== Activity ==
Reproduce, without alteration, every line of the data; exclude the images.

== Provided material ==
● ● ● ●
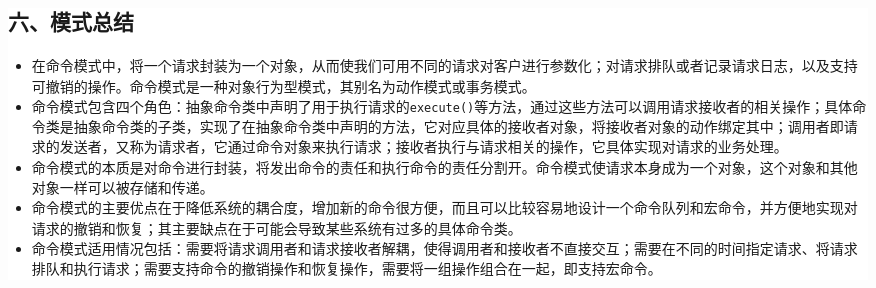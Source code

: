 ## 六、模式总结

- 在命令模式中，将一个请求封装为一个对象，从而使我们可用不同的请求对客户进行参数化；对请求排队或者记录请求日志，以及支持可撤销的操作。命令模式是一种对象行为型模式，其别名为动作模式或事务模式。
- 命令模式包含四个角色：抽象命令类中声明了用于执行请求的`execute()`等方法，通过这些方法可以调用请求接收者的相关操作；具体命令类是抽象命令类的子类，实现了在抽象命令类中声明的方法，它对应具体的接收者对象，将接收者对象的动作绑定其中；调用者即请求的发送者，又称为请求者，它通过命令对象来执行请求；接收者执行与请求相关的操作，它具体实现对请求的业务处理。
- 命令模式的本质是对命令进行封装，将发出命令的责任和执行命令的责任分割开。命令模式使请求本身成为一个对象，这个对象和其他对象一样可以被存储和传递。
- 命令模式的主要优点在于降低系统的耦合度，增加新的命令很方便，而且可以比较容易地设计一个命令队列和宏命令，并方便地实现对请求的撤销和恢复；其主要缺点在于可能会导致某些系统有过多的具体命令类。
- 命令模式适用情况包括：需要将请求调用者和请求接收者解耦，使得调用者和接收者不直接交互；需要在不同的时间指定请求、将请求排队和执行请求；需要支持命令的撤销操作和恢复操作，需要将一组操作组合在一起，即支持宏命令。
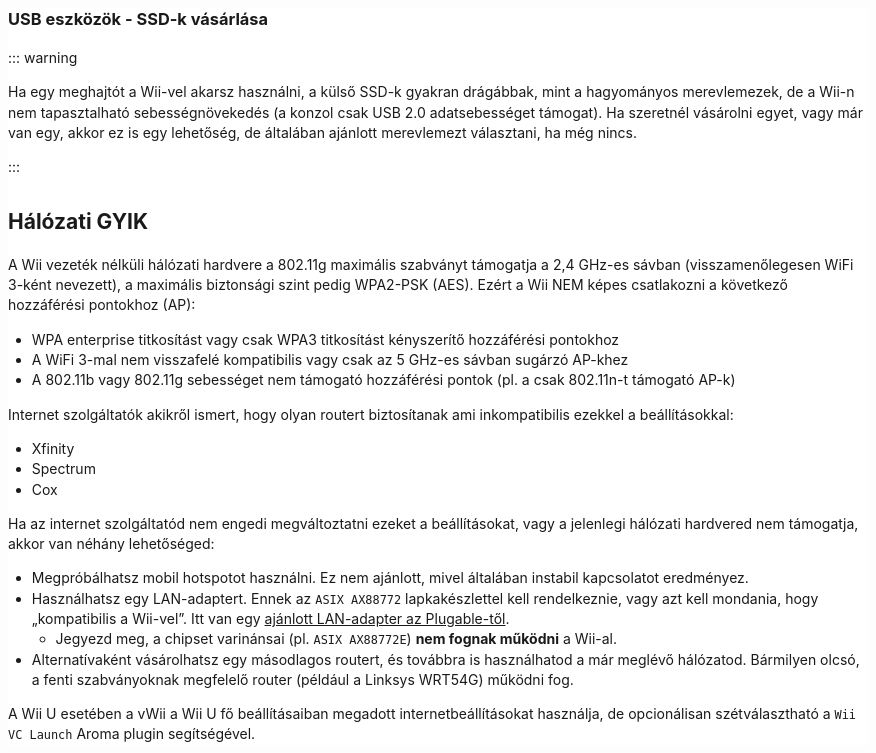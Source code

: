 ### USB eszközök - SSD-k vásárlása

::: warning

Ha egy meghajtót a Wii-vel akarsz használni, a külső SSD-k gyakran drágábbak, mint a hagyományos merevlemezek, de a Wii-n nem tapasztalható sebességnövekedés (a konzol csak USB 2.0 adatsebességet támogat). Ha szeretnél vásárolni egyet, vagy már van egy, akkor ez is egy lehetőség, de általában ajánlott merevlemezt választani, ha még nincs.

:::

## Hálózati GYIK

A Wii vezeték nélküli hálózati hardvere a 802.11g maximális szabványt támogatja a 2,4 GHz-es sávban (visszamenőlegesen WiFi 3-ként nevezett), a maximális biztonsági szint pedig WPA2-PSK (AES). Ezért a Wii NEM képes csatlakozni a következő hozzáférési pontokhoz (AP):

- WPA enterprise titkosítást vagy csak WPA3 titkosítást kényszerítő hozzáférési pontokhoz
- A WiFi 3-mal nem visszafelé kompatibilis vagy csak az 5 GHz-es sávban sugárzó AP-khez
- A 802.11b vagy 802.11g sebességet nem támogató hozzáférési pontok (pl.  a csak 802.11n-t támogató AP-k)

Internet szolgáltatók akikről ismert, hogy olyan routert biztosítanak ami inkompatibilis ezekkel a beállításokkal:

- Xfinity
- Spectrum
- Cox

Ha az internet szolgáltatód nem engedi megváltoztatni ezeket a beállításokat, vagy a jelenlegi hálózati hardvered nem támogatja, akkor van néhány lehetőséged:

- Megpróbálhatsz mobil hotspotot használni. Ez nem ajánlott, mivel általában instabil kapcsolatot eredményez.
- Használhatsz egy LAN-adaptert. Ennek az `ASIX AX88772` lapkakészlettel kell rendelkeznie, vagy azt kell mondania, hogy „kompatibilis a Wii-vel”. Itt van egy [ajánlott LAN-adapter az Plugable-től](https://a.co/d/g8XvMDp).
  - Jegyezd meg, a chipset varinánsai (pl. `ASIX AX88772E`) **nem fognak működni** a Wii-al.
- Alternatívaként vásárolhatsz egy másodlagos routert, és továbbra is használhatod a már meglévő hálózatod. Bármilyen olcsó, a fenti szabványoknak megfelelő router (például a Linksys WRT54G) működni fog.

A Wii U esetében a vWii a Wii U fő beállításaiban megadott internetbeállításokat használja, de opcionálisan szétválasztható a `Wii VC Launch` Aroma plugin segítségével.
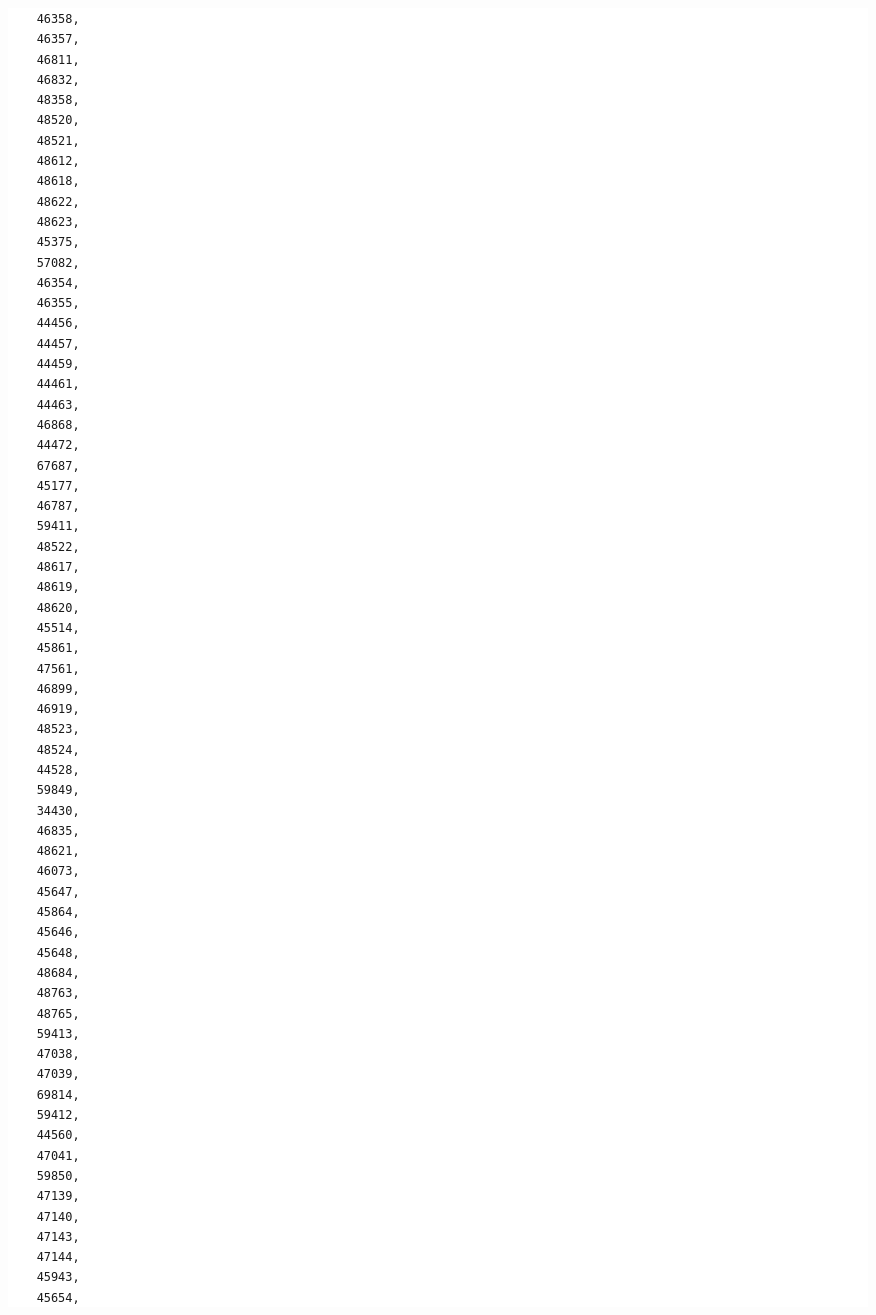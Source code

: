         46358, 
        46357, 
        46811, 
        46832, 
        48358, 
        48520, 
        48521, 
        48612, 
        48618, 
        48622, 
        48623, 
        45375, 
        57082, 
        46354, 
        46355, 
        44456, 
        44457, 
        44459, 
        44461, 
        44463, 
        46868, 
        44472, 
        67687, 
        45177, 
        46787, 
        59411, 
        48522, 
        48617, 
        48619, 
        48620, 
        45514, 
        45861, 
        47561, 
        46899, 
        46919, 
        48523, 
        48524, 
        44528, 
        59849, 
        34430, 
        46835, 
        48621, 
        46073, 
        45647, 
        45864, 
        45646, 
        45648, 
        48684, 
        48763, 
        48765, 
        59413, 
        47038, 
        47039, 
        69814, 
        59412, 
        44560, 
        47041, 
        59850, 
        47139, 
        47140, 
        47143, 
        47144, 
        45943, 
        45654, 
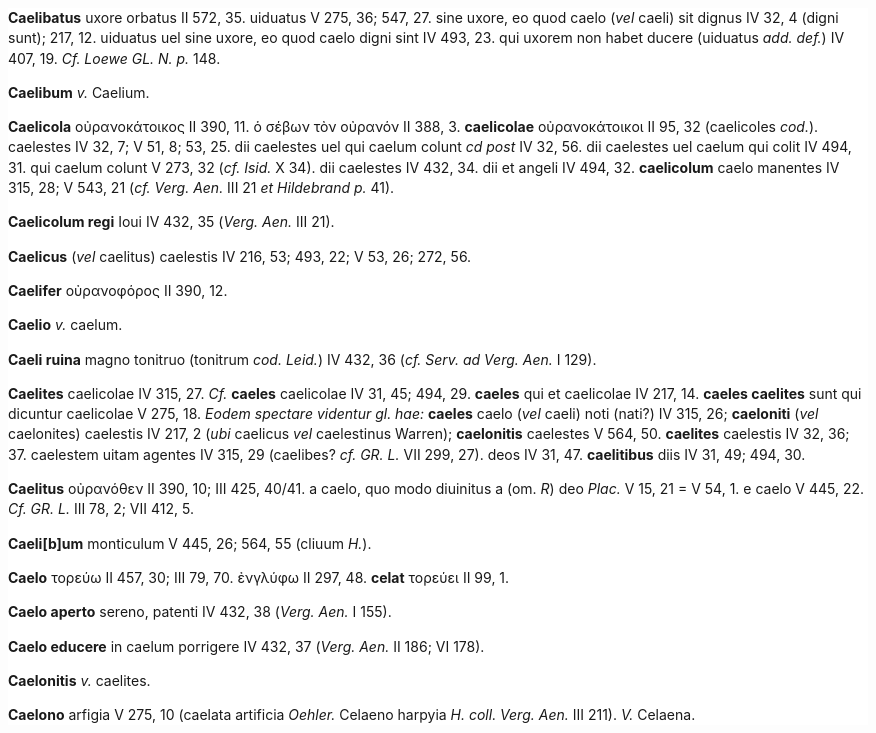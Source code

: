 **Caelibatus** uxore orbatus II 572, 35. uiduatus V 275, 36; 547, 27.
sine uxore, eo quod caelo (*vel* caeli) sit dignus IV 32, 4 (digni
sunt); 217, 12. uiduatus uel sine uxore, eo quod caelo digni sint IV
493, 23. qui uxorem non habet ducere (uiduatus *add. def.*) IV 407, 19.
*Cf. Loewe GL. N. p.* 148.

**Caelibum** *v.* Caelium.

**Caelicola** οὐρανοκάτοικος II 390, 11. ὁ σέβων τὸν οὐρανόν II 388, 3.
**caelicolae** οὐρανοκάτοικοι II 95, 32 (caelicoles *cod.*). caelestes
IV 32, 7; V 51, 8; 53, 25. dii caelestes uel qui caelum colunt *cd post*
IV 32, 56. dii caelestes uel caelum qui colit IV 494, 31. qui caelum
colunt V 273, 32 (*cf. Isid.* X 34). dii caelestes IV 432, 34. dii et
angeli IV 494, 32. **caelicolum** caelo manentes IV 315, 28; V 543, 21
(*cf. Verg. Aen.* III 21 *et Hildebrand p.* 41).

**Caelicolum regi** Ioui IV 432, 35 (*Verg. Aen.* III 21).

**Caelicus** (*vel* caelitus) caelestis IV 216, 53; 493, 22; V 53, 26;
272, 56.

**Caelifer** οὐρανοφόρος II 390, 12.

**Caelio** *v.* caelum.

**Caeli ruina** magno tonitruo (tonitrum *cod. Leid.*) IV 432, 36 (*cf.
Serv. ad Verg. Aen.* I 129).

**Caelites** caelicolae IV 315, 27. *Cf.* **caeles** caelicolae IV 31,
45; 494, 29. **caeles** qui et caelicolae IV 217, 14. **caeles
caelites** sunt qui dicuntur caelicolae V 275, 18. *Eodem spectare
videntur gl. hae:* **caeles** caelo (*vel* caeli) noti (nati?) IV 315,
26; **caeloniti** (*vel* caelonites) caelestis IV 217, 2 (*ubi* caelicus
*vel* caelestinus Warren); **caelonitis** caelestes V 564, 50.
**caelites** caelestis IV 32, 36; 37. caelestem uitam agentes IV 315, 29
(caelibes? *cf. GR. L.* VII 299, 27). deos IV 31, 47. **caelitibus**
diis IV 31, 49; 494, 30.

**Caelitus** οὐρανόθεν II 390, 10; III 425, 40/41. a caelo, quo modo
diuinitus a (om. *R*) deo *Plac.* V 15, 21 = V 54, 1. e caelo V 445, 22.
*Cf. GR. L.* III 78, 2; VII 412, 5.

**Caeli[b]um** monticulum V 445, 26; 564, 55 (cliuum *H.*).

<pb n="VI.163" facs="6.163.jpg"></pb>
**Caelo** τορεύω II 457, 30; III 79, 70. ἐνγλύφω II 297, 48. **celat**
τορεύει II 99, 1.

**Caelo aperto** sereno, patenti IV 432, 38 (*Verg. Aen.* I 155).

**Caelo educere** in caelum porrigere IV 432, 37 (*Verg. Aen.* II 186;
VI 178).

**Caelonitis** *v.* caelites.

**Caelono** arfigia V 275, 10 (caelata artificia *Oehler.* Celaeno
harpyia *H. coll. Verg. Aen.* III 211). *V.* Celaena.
● ● ● ●
== Answer to the problem ==
Source code

: ## 六、模式总结

- 在命令模式中，将一个请求封装为一个对象，从而使我们可用不同的请求对客户进行参数化；对请求排队或者记录请求日志，以及支持可撤销的操作。命令模式是一种对象行为型模式，其别名为动作模式或事务模式。
- 命令模式包含四个角色：抽象命令类中声明了用于执行请求的`execute()`等方法，通过这些方法可以调用请求接收者的相关操作；具体命令类是抽象命令类的子类，实现了在抽象命令类中声明的方法，它对应具体的接收者对象，将接收者对象的动作绑定其中；调用者即请求的发送者，又称为请求者，它通过命令对象来执行请求；接收者执行与请求相关的操作，它具体实现对请求的业务处理。
- 命令模式的本质是对命令进行封装，将发出命令的责任和执行命令的责任分割开。命令模式使请求本身成为一个对象，这个对象和其他对象一样可以被存储和传递。
- 命令模式的主要优点在于降低系统的耦合度，增加新的命令很方便，而且可以比较容易地设计一个命令队列和宏命令，并方便地实现对请求的撤销和恢复；其主要缺点在于可能会导致某些系统有过多的具体命令类。
- 命令模式适用情况包括：需要将请求调用者和请求接收者解耦，使得调用者和接收者不直接交互；需要在不同的时间指定请求、将请求排队和执行请求；需要支持命令的撤销操作和恢复操作，需要将一组操作组合在一起，即支持宏命令。
Source code

: ### USB eszközök - SSD-k vásárlása

::: warning

Ha egy meghajtót a Wii-vel akarsz használni, a külső SSD-k gyakran drágábbak, mint a hagyományos merevlemezek, de a Wii-n nem tapasztalható sebességnövekedés (a konzol csak USB 2.0 adatsebességet támogat). Ha szeretnél vásárolni egyet, vagy már van egy, akkor ez is egy lehetőség, de általában ajánlott merevlemezt választani, ha még nincs.

:::

## Hálózati GYIK

A Wii vezeték nélküli hálózati hardvere a 802.11g maximális szabványt támogatja a 2,4 GHz-es sávban (visszamenőlegesen WiFi 3-ként nevezett), a maximális biztonsági szint pedig WPA2-PSK (AES). Ezért a Wii NEM képes csatlakozni a következő hozzáférési pontokhoz (AP):

- WPA enterprise titkosítást vagy csak WPA3 titkosítást kényszerítő hozzáférési pontokhoz
- A WiFi 3-mal nem visszafelé kompatibilis vagy csak az 5 GHz-es sávban sugárzó AP-khez
- A 802.11b vagy 802.11g sebességet nem támogató hozzáférési pontok (pl.  a csak 802.11n-t támogató AP-k)

Internet szolgáltatók akikről ismert, hogy olyan routert biztosítanak ami inkompatibilis ezekkel a beállításokkal:

- Xfinity
- Spectrum
- Cox

Ha az internet szolgáltatód nem engedi megváltoztatni ezeket a beállításokat, vagy a jelenlegi hálózati hardvered nem támogatja, akkor van néhány lehetőséged:

- Megpróbálhatsz mobil hotspotot használni. Ez nem ajánlott, mivel általában instabil kapcsolatot eredményez.
- Használhatsz egy LAN-adaptert. Ennek az `ASIX AX88772` lapkakészlettel kell rendelkeznie, vagy azt kell mondania, hogy „kompatibilis a Wii-vel”. Itt van egy [ajánlott LAN-adapter az Plugable-től](https://a.co/d/g8XvMDp).
  - Jegyezd meg, a chipset varinánsai (pl. `ASIX AX88772E`) **nem fognak működni** a Wii-al.
- Alternatívaként vásárolhatsz egy másodlagos routert, és továbbra is használhatod a már meglévő hálózatod. Bármilyen olcsó, a fenti szabványoknak megfelelő router (például a Linksys WRT54G) működni fog.

A Wii U esetében a vWii a Wii U fő beállításaiban megadott internetbeállításokat használja, de opcionálisan szétválasztható a `Wii VC Launch` Aroma plugin segítségével.
Source code

:         46358, 
        46357, 
        46811, 
        46832, 
        48358, 
        48520, 
        48521, 
        48612, 
        48618, 
        48622, 
        48623, 
        45375, 
        57082, 
        46354, 
        46355, 
        44456, 
        44457, 
        44459, 
        44461, 
        44463, 
        46868, 
        44472, 
        67687, 
        45177, 
        46787, 
        59411, 
        48522, 
        48617, 
        48619, 
        48620, 
        45514, 
        45861, 
        47561, 
        46899, 
        46919, 
        48523, 
        48524, 
        44528, 
        59849, 
        34430, 
        46835, 
        48621, 
        46073, 
        45647, 
        45864, 
        45646, 
        45648, 
        48684, 
        48763, 
        48765, 
        59413, 
        47038, 
        47039, 
        69814, 
        59412, 
        44560, 
        47041, 
        59850, 
        47139, 
        47140, 
        47143, 
        47144, 
        45943, 
        45654, 
Source code

: **Caelibatus** uxore orbatus II 572, 35. uiduatus V 275, 36; 547, 27.
sine uxore, eo quod caelo (*vel* caeli) sit dignus IV 32, 4 (digni
sunt); 217, 12. uiduatus uel sine uxore, eo quod caelo digni sint IV
493, 23. qui uxorem non habet ducere (uiduatus *add. def.*) IV 407, 19.
*Cf. Loewe GL. N. p.* 148.

**Caelibum** *v.* Caelium.

**Caelicola** οὐρανοκάτοικος II 390, 11. ὁ σέβων τὸν οὐρανόν II 388, 3.
**caelicolae** οὐρανοκάτοικοι II 95, 32 (caelicoles *cod.*). caelestes
IV 32, 7; V 51, 8; 53, 25. dii caelestes uel qui caelum colunt *cd post*
IV 32, 56. dii caelestes uel caelum qui colit IV 494, 31. qui caelum
colunt V 273, 32 (*cf. Isid.* X 34). dii caelestes IV 432, 34. dii et
angeli IV 494, 32. **caelicolum** caelo manentes IV 315, 28; V 543, 21
(*cf. Verg. Aen.* III 21 *et Hildebrand p.* 41).

**Caelicolum regi** Ioui IV 432, 35 (*Verg. Aen.* III 21).

**Caelicus** (*vel* caelitus) caelestis IV 216, 53; 493, 22; V 53, 26;
272, 56.

**Caelifer** οὐρανοφόρος II 390, 12.

**Caelio** *v.* caelum.

**Caeli ruina** magno tonitruo (tonitrum *cod. Leid.*) IV 432, 36 (*cf.
Serv. ad Verg. Aen.* I 129).

**Caelites** caelicolae IV 315, 27. *Cf.* **caeles** caelicolae IV 31,
45; 494, 29. **caeles** qui et caelicolae IV 217, 14. **caeles
caelites** sunt qui dicuntur caelicolae V 275, 18. *Eodem spectare
videntur gl. hae:* **caeles** caelo (*vel* caeli) noti (nati?) IV 315,
26; **caeloniti** (*vel* caelonites) caelestis IV 217, 2 (*ubi* caelicus
*vel* caelestinus Warren); **caelonitis** caelestes V 564, 50.
**caelites** caelestis IV 32, 36; 37. caelestem uitam agentes IV 315, 29
(caelibes? *cf. GR. L.* VII 299, 27). deos IV 31, 47. **caelitibus**
diis IV 31, 49; 494, 30.

**Caelitus** οὐρανόθεν II 390, 10; III 425, 40/41. a caelo, quo modo
diuinitus a (om. *R*) deo *Plac.* V 15, 21 = V 54, 1. e caelo V 445, 22.
*Cf. GR. L.* III 78, 2; VII 412, 5.

**Caeli[b]um** monticulum V 445, 26; 564, 55 (cliuum *H.*).

<pb n="VI.163" facs="6.163.jpg"></pb>
**Caelo** τορεύω II 457, 30; III 79, 70. ἐνγλύφω II 297, 48. **celat**
τορεύει II 99, 1.

**Caelo aperto** sereno, patenti IV 432, 38 (*Verg. Aen.* I 155).

**Caelo educere** in caelum porrigere IV 432, 37 (*Verg. Aen.* II 186;
VI 178).

**Caelonitis** *v.* caelites.

**Caelono** arfigia V 275, 10 (caelata artificia *Oehler.* Celaeno
harpyia *H. coll. Verg. Aen.* III 211). *V.* Celaena.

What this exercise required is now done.